I don't understand Chesterton
I mentioned in my December reading post that I had listened to an audio version of The Man Who Knew Too Much by G. K. Chesterton. The book is a series of short stories which revolve around Horn Fisher, who says about himself that he Knows Too Much.
Nearly every story involves a murder. And nearly every murderer gets away. Mr. "Knows Too Much" Fisher usually knows who committed the crime, but whether through lack of proof or some other reason, the murderer is not brought to justice in any traditional sense--such as being arrested and tried for the crimes committed. The usual explanation for nothing to be done about apprehending the criminal (because that's how I see them) is that they serve some greater purpose in the government, or the victim was a scoundrel, or...something. I think the one that bothered me the most was the policemen who was simply "retired" (with his pension!) after shooting two fellow-officers, both of whom died. Of course, he was shot, himself, but he recovered and lived and did not answer for his crime. The political reasons for that (having something to do with Ireland and England) weren't clear to me.

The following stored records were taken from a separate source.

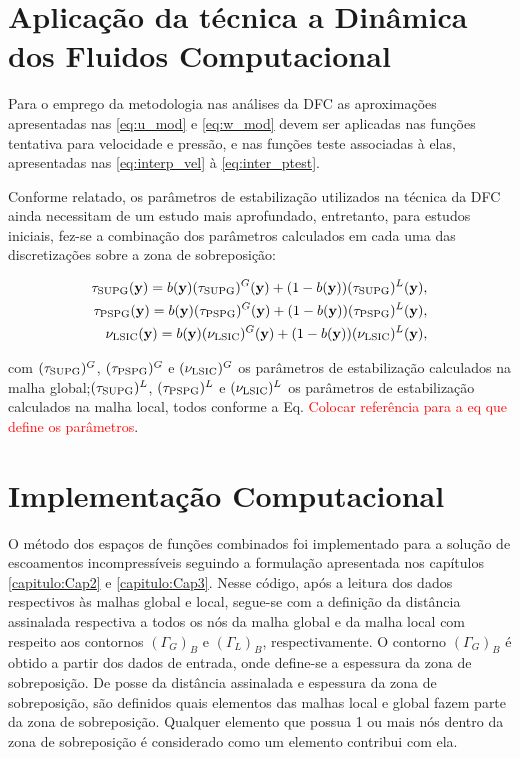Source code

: \section{Aplicação da técnica a Dinâmica dos Fluidos Computacional}

Para o emprego da metodologia nas análises da DFC as aproximações apresentadas nas \autoref{eq:u_mod} e \autoref{eq:w_mod} devem ser aplicadas nas funções tentativa para velocidade e pressão, e nas funções teste associadas à elas, apresentadas nas \autoref{eq:interp_vel} à \autoref{eq:inter_ptest}.

Conforme relatado, os parâmetros de estabilização utilizados na técnica da DFC ainda necessitam de um estudo mais aprofundado, entretanto, para estudos iniciais, fez-se a combinação dos parâmetros calculados em cada uma das discretizações sobre a zona de sobreposição:

\begin{align}
\tau_{\mathrm{SUPG}}(\mathbf{y}) =  b(\mathbf{y})(\tau_{\mathrm{SUPG}})^{G}(\mathbf{y}) + (1-b(\mathbf{y}))(\tau_{\mathrm{SUPG}})^{L}(\mathbf{y}),\\
\tau_{\mathrm{PSPG}}(\mathbf{y}) =  b(\mathbf{y})(\tau_{\mathrm{PSPG}})^{G}(\mathbf{y}) + (1-b(\mathbf{y}))(\tau_{\mathrm{PSPG}})^{L}(\mathbf{y}),\\
\nu_{\mathrm{LSIC}}(\mathbf{y}) =  b(\mathbf{y})(\nu_{\mathrm{LSIC}})^{G}(\mathbf{y}) + (1-b(\mathbf{y}))(\nu_{\mathrm{LSIC}})^{L}(\mathbf{y}),
\end{align}

\noindent com $(\tau_{\mathrm{SUPG}})^{G}$, $(\tau_{\mathrm{PSPG}})^{G}$ e $(\nu_{\mathrm{LSIC}})^{G}$ os parâmetros de estabilização calculados na malha global;$(\tau_{\mathrm{SUPG}})^{L}$, $(\tau_{\mathrm{PSPG}})^{L}$ e  $(\nu_{\mathrm{LSIC}})^{L}$ os parâmetros de estabilização calculados na malha local, todos conforme a Eq. \textcolor{red}{Colocar referência para a eq que define os parâmetros}.

\section{Implementação Computacional}

O método dos espaços de funções combinados foi implementado para a solução de escoamentos incompressíveis seguindo a formulação apresentada nos capítulos \ref{capitulo:Cap2} e \ref{capitulo:Cap3}. Nesse código, após a leitura dos dados respectivos às malhas global e local, segue-se com a definição da distância assinalada respectiva a todos os nós da malha global e da malha local com respeito aos contornos $(\Gamma_{G})_{B}$ e $(\Gamma_{L})_{B}$, respectivamente. O contorno  $(\Gamma_{G})_{B}$ é obtido a partir dos dados de entrada, onde define-se a espessura da zona de sobreposição. De posse da distância assinalada e espessura da zona de sobreposição, são definidos quais elementos das malhas local e global fazem parte da zona de sobreposição. Qualquer elemento que possua 1 ou mais nós dentro da zona de sobreposição é considerado como um elemento contribui com ela.

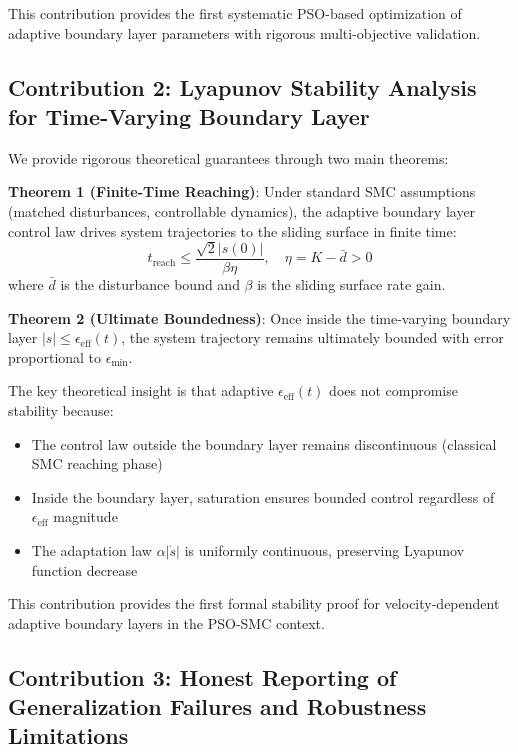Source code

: This contribution provides the first systematic PSO-based optimization of adaptive boundary layer parameters with rigorous multi-objective validation.

\subsection{Contribution 2: Lyapunov Stability Analysis for Time-Varying Boundary Layer}

We provide rigorous theoretical guarantees through two main theorems:

\textbf{Theorem 1 (Finite-Time Reaching)}: Under standard SMC assumptions (matched disturbances, controllable dynamics), the adaptive boundary layer control law drives system trajectories to the sliding surface in finite time:
\begin{equation}
    t_{\text{reach}} \leq \frac{\sqrt{2}|s(0)|}{\beta \eta}, \quad \eta = K - \bar{d} > 0
\end{equation}
where $\bar{d}$ is the disturbance bound and $\beta$ is the sliding surface rate gain.

\textbf{Theorem 2 (Ultimate Boundedness)}: Once inside the time-varying boundary layer $|s| \leq \epsilon_{\text{eff}}(t)$, the system trajectory remains ultimately bounded with error proportional to $\epsilon_{\min}$.

The key theoretical insight is that adaptive $\epsilon_{\text{eff}}(t)$ does not compromise stability because:
\begin{itemize}
    \item The control law outside the boundary layer remains discontinuous (classical SMC reaching phase)
    \item Inside the boundary layer, saturation ensures bounded control regardless of $\epsilon_{\text{eff}}$ magnitude
    \item The adaptation law $\alpha|\dot{s}|$ is uniformly continuous, preserving Lyapunov function decrease
\end{itemize}

This contribution provides the first formal stability proof for velocity-dependent adaptive boundary layers in the PSO-SMC context.

\subsection{Contribution 3: Honest Reporting of Generalization Failures and Robustness Limitations}


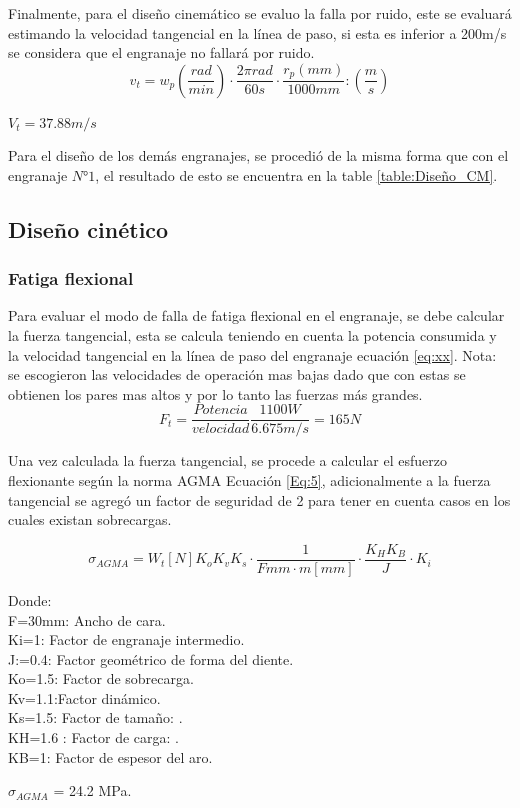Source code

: Finalmente, para el diseño cinemático se evaluo la falla por ruido, este se evaluará estimando la velocidad tangencial en la línea de paso, si esta es inferior a 200m/s se considera que el engranaje no fallará por ruido.
\begin{equation}
 v_{t}=w_{p}(\frac{rad}{min})\cdot\frac{2\pi rad}{60 s}\cdot\frac{r_{p}(mm)}{1000mm}:(\frac{m}{s})
\label{Eq:4}    
\end{equation}

\begin{center}
    $V_{t}=37.88 m/s$
\end{center}

Para el diseño de los demás engranajes, se procedió de la misma forma que con el engranaje $N° 1$, el resultado de esto se encuentra en la table \ref{table:Diseño_CM}.

\subsection*{Diseño cinético}
\subsubsection*{Fatiga flexional}
Para evaluar el modo de falla de fatiga flexional en el engranaje, se debe calcular la fuerza tangencial, esta se calcula teniendo en cuenta la potencia consumida y la velocidad tangencial en la línea de paso del engranaje ecuación \ref{eq:xx}. Nota: se escogieron las velocidades de operación mas bajas dado que con estas se obtienen los pares mas altos y por lo tanto las fuerzas más grandes.
\begin{equation}
F_{t} = \frac{Potencia}{velocidad}  
\frac{1100 W}{6.675 m/s}=165 N
 \label{eq:xx}
\end{equation}

Una vez calculada la fuerza tangencial, se procede a calcular el esfuerzo flexionante según la norma AGMA  Ecuación \ref{Eq:5}, adicionalmente a la fuerza tangencial se agregó un factor de seguridad de 2 para tener en cuenta casos en los cuales existan sobrecargas.

\begin{equation}
 \sigma_{AGMA}=W_{t}[N]K_{o}K_{v}K_{s}\cdot \frac{1}{F{mm}\cdot m[mm]} \cdot \frac{K_{H}K_{B}}{J} \cdot K_{i}
\label{Eq:5}    
\end{equation}

Donde:\\
F=30mm: Ancho de cara.\\
Ki=1: Factor de engranaje intermedio.\\
J:=0.4: Factor geométrico de forma del diente.\\
Ko=1.5: Factor de sobrecarga.\\
Kv=1.1:Factor dinámico.\\
Ks=1.5: Factor de tamaño: .\\
KH=1.6 : Factor de carga: .\\
KB=1: Factor de espesor del aro.
\begin{center}
    $\sigma_{AGMA}$ = 24.2 MPa.
\end{center}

A few of the murderers end up dying one way or another, but none of them are apprehended or charged.
And I don't understand why. I don't understand what Chesterton is doing, or what this book is trying to say. It does not feel like any kind of ordinary crime or mystery novel to me.
I have been very slowly reading some of the Father Brown stories by Chesterton, and I am similarly at sea with them.
I have respected friends who love Chesterton, and he certainly engages my mind, but my heart is not with him. If anyone can shed some light on this, I'd be interested to hear your thoughts on Chesterton. What does he have against criminals, even if they happen to be important and influential people, paying for their crimes?